Good Earth Friday

EarthCross In one of the more interesting juxtapositions of dates, today is celebrated as "Earth Day" throughout the world, while much of the world also celebrates "Good Friday." What's most interesting to me about this is the fact that many of my Christian brethren are using today to be indignant about the culture's fascination with the earth when today is supposed to be a day of solemn reflection on the death of Jesus. The "creation vs. Creator" argument is lighting up the social networks today. 

I have a different take on this, however. Theologically speaking, I think it's absolutely appropriate that these two "holidays" should fall on the same day because they're really biblically symbiotic. Today, in effect, the biblical story comes to its climax in a way that should cause everyone to celebrate. Here's what I mean…

The Bible begins with the story of Creation in Genesis 1, which at every stage God calls "good." From the very beginning, we learn that the material world–the environment, plants, animals, and everything else–is blessed by God as God's own good creation. Humans, the last finishing touch on God's creation, are called "very good." They are created in God's own image, created with bodies and created to live in and have dominion over God's good creation. Creation and humanity depend on each other, and both depend on God. 

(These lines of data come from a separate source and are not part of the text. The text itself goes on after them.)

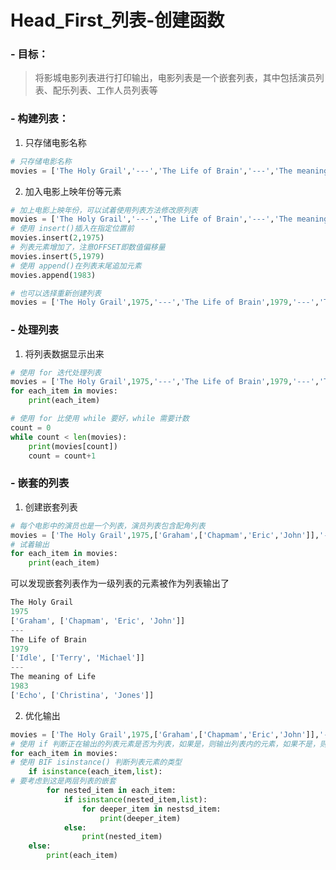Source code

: 

# Head_First_列表-创建函数



### - 目标：

> 将影城电影列表进行打印输出，电影列表是一个嵌套列表，其中包括演员列表、配乐列表、工作人员列表等



### - 构建列表：

1. 只存储电影名称

```python
# 只存储电影名称
movies = ['The Holy Grail','---','The Life of Brain','---','The meaning of Life']
```

2. 加入电影上映年份等元素

```python
# 加上电影上映年份，可以试着使用列表方法修改原列表
movies = ['The Holy Grail','---','The Life of Brain','---','The meaning of Life']
# 使用 insert()插入在指定位置前
movies.insert(2,1975)
# 列表元素增加了，注意OFFSET即数值偏移量
movies.insert(5,1979)
# 使用 append()在列表末尾追加元素
movies.append(1983)
```

```python
# 也可以选择重新创建列表
movies = ['The Holy Grail',1975,'---','The Life of Brain',1979,'---','The meaning of Life',1983]
```



### - 处理列表

1. 将列表数据显示出来

```python
# 使用 for 迭代处理列表
movies = ['The Holy Grail',1975,'---','The Life of Brain',1979,'---','The meaning of Life',1983]
for each_item in movies:
    print(each_item)
```
```python
# 使用 for 比使用 while 要好，while 需要计数
count = 0
while count < len(movies):
    print(movies[count])
    count = count+1    
```



### - 嵌套的列表

1. 创建嵌套列表

```python
# 每个电影中的演员也是一个列表，演员列表包含配角列表
movies = ['The Holy Grail',1975,['Graham',['Chapmam','Eric','John']],'---','The Life of Brain',1979,['Idle',['Terry','Michael']],'---','The meaning of Life',1983,['Echo',['Christina','Jones']]]
# 试着输出
for each_item in movies:
    print(each_item)
```

可以发现嵌套列表作为一级列表的元素被作为列表输出了

```python
The Holy Grail
1975
['Graham', ['Chapmam', 'Eric', 'John']]
---
The Life of Brain
1979
['Idle', ['Terry', 'Michael']]
---
The meaning of Life
1983
['Echo', ['Christina', 'Jones']]
```

2. 优化输出

```python
movies = ['The Holy Grail',1975,['Graham',['Chapmam','Eric','John']],'---','The Life of Brain',1979,['Idle',['Terry','Michael']],'---','The meaning of Life',1983,['Echo',['Christina','Jones']]]
# 使用 if 判断正在输出的列表元素是否为列表，如果是，则输出列表内的元素，如果不是，则输出当前元素
for each_item in movies:
# 使用 BIF isinstance() 判断列表元素的类型  
    if isinstance(each_item,list):
# 要考虑到这是两层列表的嵌套        
        for nested_item in each_item:
        	if isinstance(nested_item,list):
                for deeper_item in nestsd_item:
                    print(deeper_item)
            else:
                print(nested_item)
    else:
        print(each_item)
```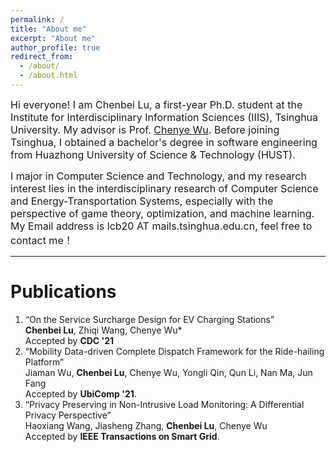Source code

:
 ```yaml
---
permalink: /
title: "About me"
excerpt: "About me"
author_profile: true
redirect_from: 
  - /about/
  - /about.html
---
```


<font size=3>Hi everyone! I am Chenbei Lu, a first-year Ph.D. student at the Institute for Interdisciplinary Information Sciences (IIIS), Tsinghua University. My advisor is Prof. <a href="http://www.wuchenye.cn/" target="_blank">Chenye Wu</a>. Before joining Tsinghua, I obtained a bachelor's degree in software engineering from Huazhong University of Science & Technology (HUST).</font>

<font size=3>I major in Computer Science and Technology, and my research interest lies in the interdisciplinary research of Computer Science and Energy-Transportation Systems, especially with the perspective of game theory, optimization, and machine learning. My Email address is lcb20 AT mails.tsinghua.edu.cn, feel free to contact me！</font>

---
# Publications #

1. “On the Service Surcharge Design for EV Charging Stations”  <br>
    **Chenbei Lu**, Zhiqi Wang, Chenye Wu* <br>
    Accepted by **CDC '21**
2. “Mobility Data-driven Complete Dispatch Framework for the Ride-hailing Platform”<br>
    Jiaman Wu, **Chenbei Lu**, Chenye Wu, Yongli Qin, Qun Li, Nan Ma, Jun Fang<br>
    Accepted by **UbiComp '21**.
4.  “Privacy Preserving in Non-Intrusive Load Monitoring: A Differential Privacy Perspective”<br>
    Haoxiang Wang, Jiasheng Zhang, **Chenbei Lu**, Chenye Wu<br>
    Accepted by **IEEE Transactions on Smart Grid**.


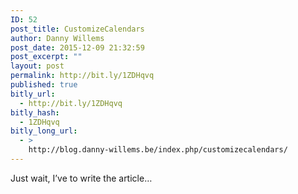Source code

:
 ```yaml
---
ID: 52
post_title: CustomizeCalendars
author: Danny Willems
post_date: 2015-12-09 21:32:59
post_excerpt: ""
layout: post
permalink: http://bit.ly/1ZDHqvq
published: true
bitly_url:
  - http://bit.ly/1ZDHqvq
bitly_hash:
  - 1ZDHqvq
bitly_long_url:
  - >
    http://blog.danny-willems.be/index.php/customizecalendars/
---
```

Just wait, I’ve to write the article…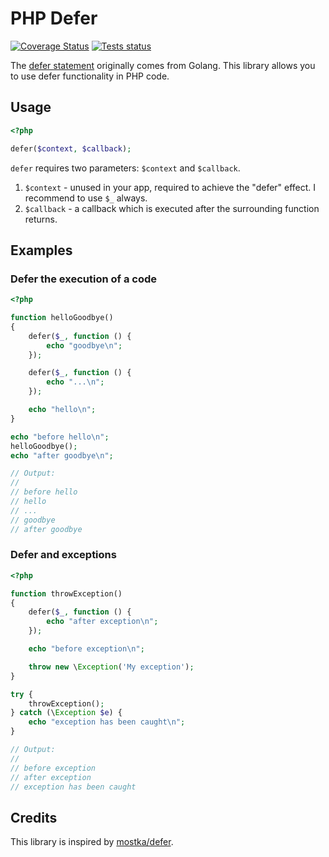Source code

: # PHP Defer

[![Coverage Status](https://coveralls.io/repos/github/php-defer/php-defer/badge.svg?branch=3.0)](https://coveralls.io/github/php-defer/php-defer?branch=3.0)
[![Tests status](https://github.com/php-defer/php-defer/actions/workflows/tests.yml/badge.svg?branch=3.0)](https://github.com/php-defer/php-defer/actions/workflows/tests.yml?query=branch%3A3.0)

The [defer statement](https://blog.golang.org/defer-panic-and-recover) originally comes from Golang. This library allows you to use defer functionality in PHP code.

## Usage

```php
<?php

defer($context, $callback);
```

`defer` requires two parameters: `$context` and `$callback`.

1. `$context` - unused in your app, required to achieve the "defer" effect. I recommend to use `$_` always.
2. `$callback` - a callback which is executed after the surrounding function returns.

## Examples

### Defer the execution of a code

```php
<?php

function helloGoodbye()
{
    defer($_, function () {
        echo "goodbye\n";
    });

    defer($_, function () {
        echo "...\n";
    });

    echo "hello\n";
}

echo "before hello\n";
helloGoodbye();
echo "after goodbye\n";

// Output:
//
// before hello
// hello
// ...
// goodbye
// after goodbye
```

### Defer and exceptions

```php
<?php

function throwException()
{
    defer($_, function () {
        echo "after exception\n";
    });

    echo "before exception\n";

    throw new \Exception('My exception');
}

try {
    throwException();
} catch (\Exception $e) {
    echo "exception has been caught\n";
}

// Output:
//
// before exception
// after exception
// exception has been caught
```

## Credits

This library is inspired by [mostka/defer](https://github.com/tito10047/php-defer).

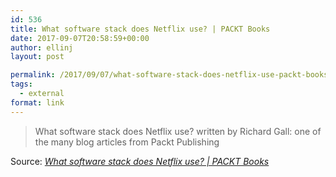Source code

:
 ```yaml
---
id: 536
title: What software stack does Netflix use? | PACKT Books
date: 2017-09-07T20:58:59+00:00
author: ellinj
layout: post

permalink: /2017/09/07/what-software-stack-does-netflix-use-packt-books/
tags:
  - external
format: link
---
```

> What software stack does Netflix use? written by Richard Gall: one of the many blog articles from Packt Publishing

Source: _[What software stack does Netflix use? | PACKT Books](https://www.packtpub.com/books/content/what-software-stack-does-netflix-use)_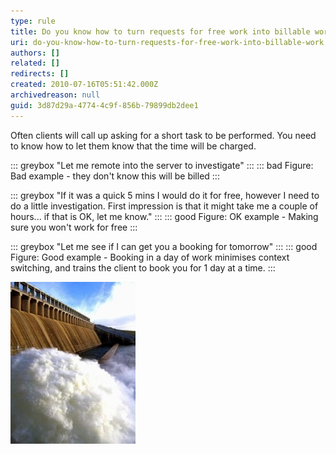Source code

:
 ```yaml
---
type: rule
title: Do you know how to turn requests for free work into billable work?
uri: do-you-know-how-to-turn-requests-for-free-work-into-billable-work
authors: []
related: []
redirects: []
created: 2010-07-16T05:51:42.000Z
archivedreason: null
guid: 3d87d29a-4774-4c9f-856b-79899db2dee1
---
```


Often clients will call up asking for a short task to be performed. You need to know how to let them know that the time will be charged.   

<!--endintro-->

::: greybox
"Let me remote into the server to investigate"
:::
::: bad
Figure: Bad example - they don't know this will be billed
:::

::: greybox
"If it was a quick 5 mins I would do it for free, however I need to do a little investigation. First impression is that it might take me a couple of hours... if that is OK, let me know."
:::
::: good
Figure: OK example - Making sure you won't work for free
:::

::: greybox
"Let me see if I can get you a booking for tomorrow"
:::
::: good
Figure: Good example - Booking in a day of work minimises context switching, and trains the client to book you for 1 day at a time.
:::

![Figure: Careful! One small free task can turn into a dam-breaking torrent of free work.](/rules/do-you-know-how-to-turn-requests-for-free-work-into-billable-work/DealingwithClients-Floodgates.jpg)

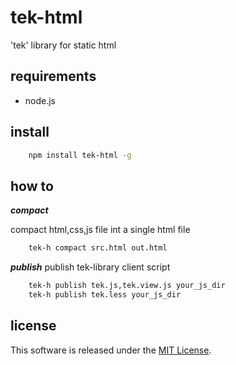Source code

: tek-html
========

'tek' library for static html

requirements
---------
+ node.js


install
----------
```bash
    npm install tek-html -g
```


how to
----------
***compact***

compact html,css,js file int a single html file
```bash
    tek-h compact src.html out.html
```


***publish***
publish tek-library client script
```bash
    tek-h publish tek.js,tek.view.js your_js_dir
    tek-h publish tek.less your_js_dir
```

license
-------
This software is released under the [MIT License](https://raw.github.com/okunishinishi/tek-html/master/LICENSE).

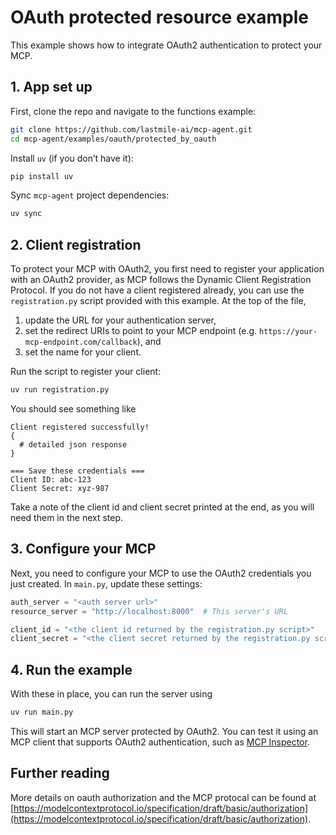 # OAuth protected resource example

This example shows how to integrate OAuth2 authentication to protect your MCP.

## 1. App set up

First, clone the repo and navigate to the functions example:

```bash
git clone https://github.com/lastmile-ai/mcp-agent.git
cd mcp-agent/examples/oauth/protected_by_oauth
```

Install `uv` (if you don’t have it):

```bash
pip install uv
```

Sync `mcp-agent` project dependencies:

```bash
uv sync
```

## 2. Client registration
To protect your MCP with OAuth2, you first need to register your application with an OAuth2 provider, as MCP follows the Dynamic Client Registration Protocol.
If you do not have a client registered already, you can use the `registration.py` script provided with this example.
At the top of the file, 
1. update the URL for your authentication server,
2. set the redirect URIs to point to your MCP endpoint (e.g. `https://your-mcp-endpoint.com/callback`), and
3. set the name for your client.

Run the script to register your client:
```bash
uv run registration.py
```

You should see something like

```
Client registered successfully!
{
  # detailed json response
}

=== Save these credentials ===
Client ID: abc-123
Client Secret: xyz-987
```

Take a note of the client id and client secret printed at the end, as you will need them in the next step.

## 3. Configure your MCP
Next, you need to configure your MCP to use the OAuth2 credentials you just created.
In `main.py`, update these settings:

```python
auth_server = "<auth server url>"
resource_server = "http://localhost:8000"  # This server's URL

client_id = "<the client id returned by the registration.py script>"
client_secret = "<the client secret returned by the registration.py script>"
```

## 4. Run the example

With these in place, you can run the server using

```python
uv run main.py
```

This will start an MCP server protected by OAuth2.
You can test it using an MCP client that supports OAuth2 authentication, such as [MCP Inspector](https://modelcontextprotocol.io/docs/tools/inspector).


## Further reading
More details on oauth authorization and the MCP protocal can be found at [https://modelcontextprotocol.io/specification/draft/basic/authorization](https://modelcontextprotocol.io/specification/draft/basic/authorization).
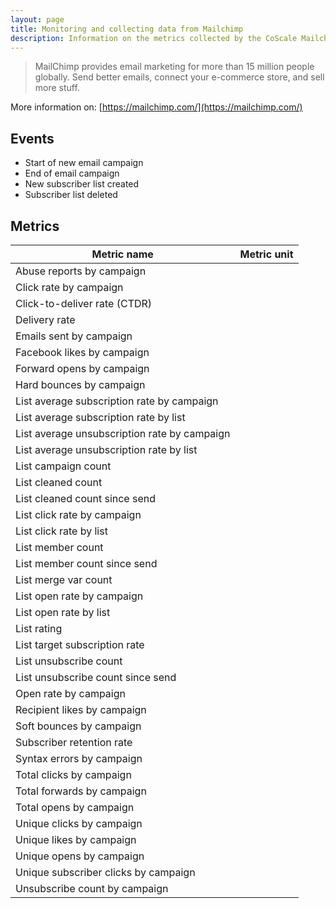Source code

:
 ```yaml
---
layout: page
title: Monitoring and collecting data from Mailchimp
description: Information on the metrics collected by the CoScale Mailchimp plugin.
---
```


> MailChimp provides email marketing for more than 15 million people globally. Send better emails, connect your e-commerce store, and sell more stuff.

More information on: [https://mailchimp.com/](https://mailchimp.com/)

## Events

* Start of new email campaign
* End of email campaign
* New subscriber list created
* Subscriber list deleted

## Metrics

| Metric name                                  | Metric unit |
|----------------------------------------------|-------------|
| Abuse reports by campaign                    |             |
| Click rate by campaign                       |             |
| Click-to-deliver rate (CTDR)                 |             |
| Delivery rate                                |             |
| Emails sent by campaign                      |             |
| Facebook likes by campaign                   |             |
| Forward opens by campaign                    |             |
| Hard bounces by campaign                     |             |
| List average subscription rate by campaign   |             |
| List average subscription rate by list       |             |
| List average unsubscription rate by campaign |             |
| List average unsubscription rate by list     |             |
| List campaign count                          |             |
| List cleaned count                           |             |
| List cleaned count since send                |             |
| List click rate by campaign                  |             |
| List click rate by list                      |             |
| List member count                            |             |
| List member count since send                 |             |
| List merge var count                         |             |
| List open rate by campaign                   |             |
| List open rate by list                       |             |
| List rating                                  |             |
| List target subscription rate                |             |
| List unsubscribe count                       |             |
| List unsubscribe count since send            |             |
| Open rate by campaign                        |             |
| Recipient likes by campaign                  |             |
| Soft bounces by campaign                     |             |
| Subscriber retention rate                    |             |
| Syntax errors by campaign                    |             |
| Total clicks by campaign                     |             |
| Total forwards by campaign                   |             |
| Total opens by campaign                      |             |
| Unique clicks by campaign                    |             |
| Unique likes by campaign                     |             |
| Unique opens by campaign                     |             |
| Unique subscriber clicks by campaign         |             |
| Unsubscribe count by campaign                |             |
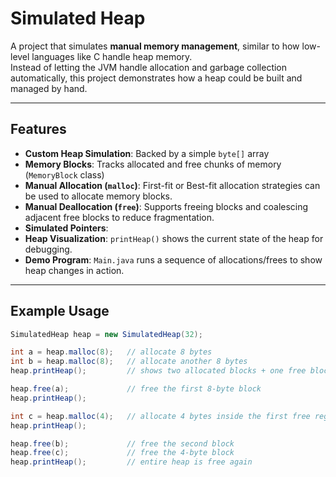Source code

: # Simulated Heap 

A project that simulates **manual memory management**, similar to how low-level languages like C handle heap memory.  
Instead of letting the JVM handle allocation and garbage collection automatically, this project demonstrates how a heap could be built and managed by hand.

---

## Features 

- **Custom Heap Simulation**: Backed by a simple `byte[]` array
- **Memory Blocks**: Tracks allocated and free chunks of memory (`MemoryBlock` class)
- **Manual Allocation (`malloc`)**: First-fit or Best-fit allocation strategies can be used to allocate memory blocks.
- **Manual Deallocation (`free`)**: Supports freeing blocks and coalescing adjacent free blocks to reduce fragmentation.
- **Simulated Pointers**:
- **Heap Visualization**: `printHeap()` shows the current state of the heap for debugging.  
- **Demo Program**: `Main.java` runs a sequence of allocations/frees to show heap changes in action.  

---

## Example Usage  

```java
SimulatedHeap heap = new SimulatedHeap(32);

int a = heap.malloc(8);   // allocate 8 bytes
int b = heap.malloc(8);   // allocate another 8 bytes
heap.printHeap();         // shows two allocated blocks + one free block

heap.free(a);             // free the first 8-byte block
heap.printHeap();

int c = heap.malloc(4);   // allocate 4 bytes inside the first free region
heap.printHeap();

heap.free(b);             // free the second block
heap.free(c);             // free the 4-byte block
heap.printHeap();         // entire heap is free again
```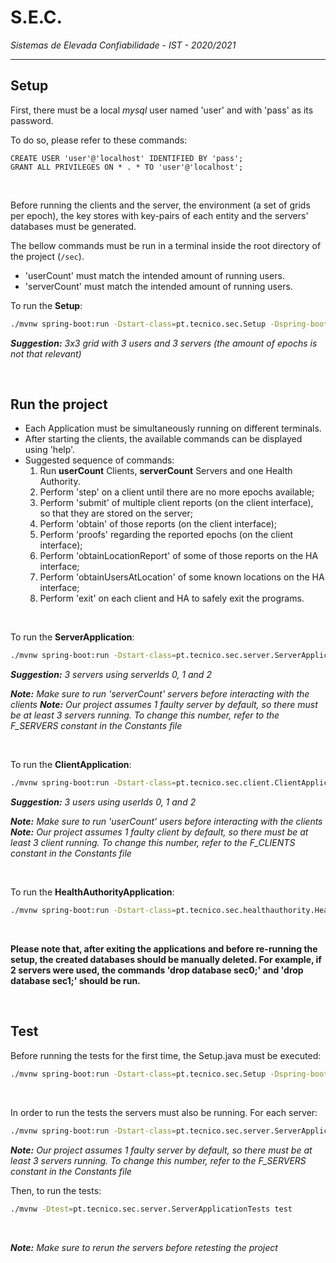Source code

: # S.E.C.
*Sistemas de Elevada Confiabilidade - IST - 2020/2021*

---
## Setup

First, there must be a local *mysql* user named 'user' and with 'pass' as its password.

To do so, please refer to these commands:

```mysql
CREATE USER 'user'@'localhost' IDENTIFIED BY 'pass';
GRANT ALL PRIVILEGES ON * . * TO 'user'@'localhost';
```

<br/>


Before running the clients and the server, the environment (a set of grids per epoch), the key stores with key-pairs of each entity and the servers' databases must be generated.

The bellow commands must be run in a terminal inside the root directory of the project (```/sec```).

- 'userCount' must match the intended amount of running users.
- 'serverCount' must match the intended amount of running users.

To run the **Setup**:
```bash
./mvnw spring-boot:run -Dstart-class=pt.tecnico.sec.Setup -Dspring-boot.run.arguments="[nX] [nY] [epochCount] [userCount] [serverCount]"
```
***Suggestion:** 3x3 grid with 3 users and 3 servers (the amount of epochs is not that relevant)*

<br/>

## Run the project

- Each Application must be simultaneously running on different terminals.
- After starting the clients, the available commands can be displayed using 'help'.
- Suggested sequence of commands:
    1. Run **userCount** Clients, **serverCount** Servers and one Health Authority.
    2. Perform 'step' on a client until there are no more epochs available;
    3. Perform 'submit' of multiple client reports (on the client interface), so that they are stored on the server;
    4. Perform 'obtain' of those reports (on the client interface);
    5. Perform 'proofs' regarding the reported epochs (on the client interface);
    6. Perform 'obtainLocationReport' of some of those reports on the HA interface;
    7. Perform 'obtainUsersAtLocation' of some known locations on the HA interface;
    8. Perform 'exit' on each client and HA to safely exit the programs.

<br/>


To run the **ServerApplication**:
```bash
./mvnw spring-boot:run -Dstart-class=pt.tecnico.sec.server.ServerApplication -Dspring-boot.run.arguments="[serverId] [serverCount] [userCount]"
```
***Suggestion:** 3 servers using serverIds 0, 1 and 2*

***Note:** Make sure to run 'serverCount' servers before interacting with the clients*
***Note:** Our project assumes 1 faulty server by default, so there must be at least 3 servers running. To change this number, refer to the F_SERVERS constant in the Constants file*


<br/>


To run the **ClientApplication**:
```bash
./mvnw spring-boot:run -Dstart-class=pt.tecnico.sec.client.ClientApplication -Dspring-boot.run.arguments="[userId] [serverCount]"
```
***Suggestion:** 3 users using userIds 0, 1 and 2*

***Note:** Make sure to run 'userCount' users before interacting with the clients*
***Note:** Our project assumes 1 faulty client by default, so there must be at least 3 client running. To change this number, refer to the F_CLIENTS constant in the Constants file*

<br/>


To run the **HealthAuthorityApplication**:
```bash
./mvnw spring-boot:run -Dstart-class=pt.tecnico.sec.healthauthority.HealthAuthorityApplication -Dspring-boot.run.arguments="[serverCount]"
```

<br/>

**Please note that, after exiting the applications and before re-running the setup, the created databases should be manually deleted. For example, if 2 servers were used, the commands 'drop database sec0;' and 'drop database sec1;' should be run.**

<br/>


## Test

Before running the tests for the first time, the Setup.java must be executed:
```bash
./mvnw spring-boot:run -Dstart-class=pt.tecnico.sec.Setup -Dspring-boot.run.arguments="[nX] [nY] [epochCount] 4 [serverCount]"
```

<br/>

In order to run the tests the servers must also be running. For each server:
```bash
./mvnw spring-boot:run -Dstart-class=pt.tecnico.sec.server.ServerApplication -Dspring-boot.run.arguments="[serverId] [serverCount] 4"
```
***Note:** Our project assumes 1 faulty server by default, so there must be at least 3 servers running. To change this number, refer to the F_SERVERS constant in the Constants file*


Then, to run the tests:
```bash
./mvnw -Dtest=pt.tecnico.sec.server.ServerApplicationTests test
```

<br/>

***Note:** Make sure to rerun the servers before retesting the project*

<br/>
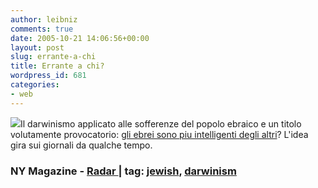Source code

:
 ```yaml
---
author: leibniz
comments: true
date: 2005-10-21 14:06:56+00:00
layout: post
slug: errante-a-chi
title: Errante a chi?
wordpress_id: 681
categories:
- web
---
```


![](http://www.radarmagazine.com/the-wire/05_2005_heeb.jpg)Il darwinismo applicato alle sofferenze del popolo ebraico e un titolo volutamente provocatorio: [gli ebrei sono piu intelligenti degli altri](http://www.newyorkmetro.com/nymetro/news/culture/features/1478/)? L'idea gira sui giornali da qualche tempo.  


### NY Magazine - [Radar ](http://www.radarmagazine.com/the-wire/2005/06/03/index.php)| tag: [jewish](http://www.technorati.com/tags/jewish), [darwinism](http://www.technorati.com/tags/darwinism)

### 
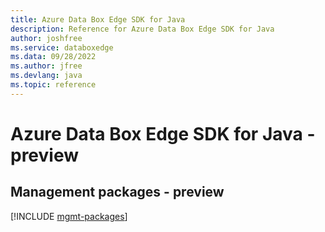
 ```yaml
---
title: Azure Data Box Edge SDK for Java
description: Reference for Azure Data Box Edge SDK for Java
author: joshfree
ms.service: databoxedge
ms.data: 09/28/2022
ms.author: jfree
ms.devlang: java
ms.topic: reference
---
```

# Azure Data Box Edge SDK for Java - preview

## Management packages - preview
[!INCLUDE [mgmt-packages](data-box-edge-mgmt-index.md)]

Sometimes I think that Christians forget that Genesis 1 and 2 came before chapter 3–the point at which God's good creation gets abused by human sinfulness. The humans who are created in the image of God sloughed off that image in favor of becoming something less than human, and they began to see creation not as something to be stewarded, but exploited. Sin not only broke humanity's relationship with God, it also broke God's good creation. When we became less than the image of God we were intended to be, the creation suffered right along with us. Because we and the earth are so intimately tied together as God's creation, what affects the one affects the other. Paul expresses this in Romans 8:19-24–

"For the creation waits with eager longing for the revealing of the children of God; for the creation was subject to futility, not of its own will but by the will of the one who subjected it, in hope that the creation itself will be set free from its bondage to decay and will obtain the freedom of the glory of the children of God. We know that the whole creation has been groaning in labor pains until now; and not only the creation, but we ourselves, who have the first fruits of the Spirit, groan inwardly while we wait for adoption, the redemption of our bodies." 

To put it another way, our redemption as humanity is tied to the redemption of the whole creation. The creation is waiting for us to get our act together, and take on the vocation we were created to have from the beginning as people created in God's own image. 

Of course, that's not something we've ever been able to do on our own. The brokenness of sin and the powerful consequence of death prevent us from being all we were created to be. In order for the whole creation to be redeemed, we need to be redeemed first. We are, after all, the ones who broke it and continue to do so. 

That's where Good Friday comes in. The New Testament writers make their point pretty clearly–that in Jesus Christ God came into the world in person–in a body, into the midst of his creation–to redeem the whole project. John says, famously, "For God so loved the world that he gave his only Son, so that everyone who believes in him may not perish, but have everlasting life. Indeed, God did not send his Son into the world to condemn the world, but in order that the world might be saved through him" (John 3:16-17). 

This is the project that Jesus sets out to accomplish–a project that comes to its climax on a hill outside Jerusalem. Jesus is nailed to a cross, suffering evil at the hands of broken humanity. He dies in the most shameful of ways as a testament to the violence and grief of death that comes as the result of human frailty and brokenness. He dies at the hands of the very people he is trying to save, and forgives them while they kill him. He dies because he loves them, and you, and me, and the good world he created. This, he understands, is the only way to begin making it all good again.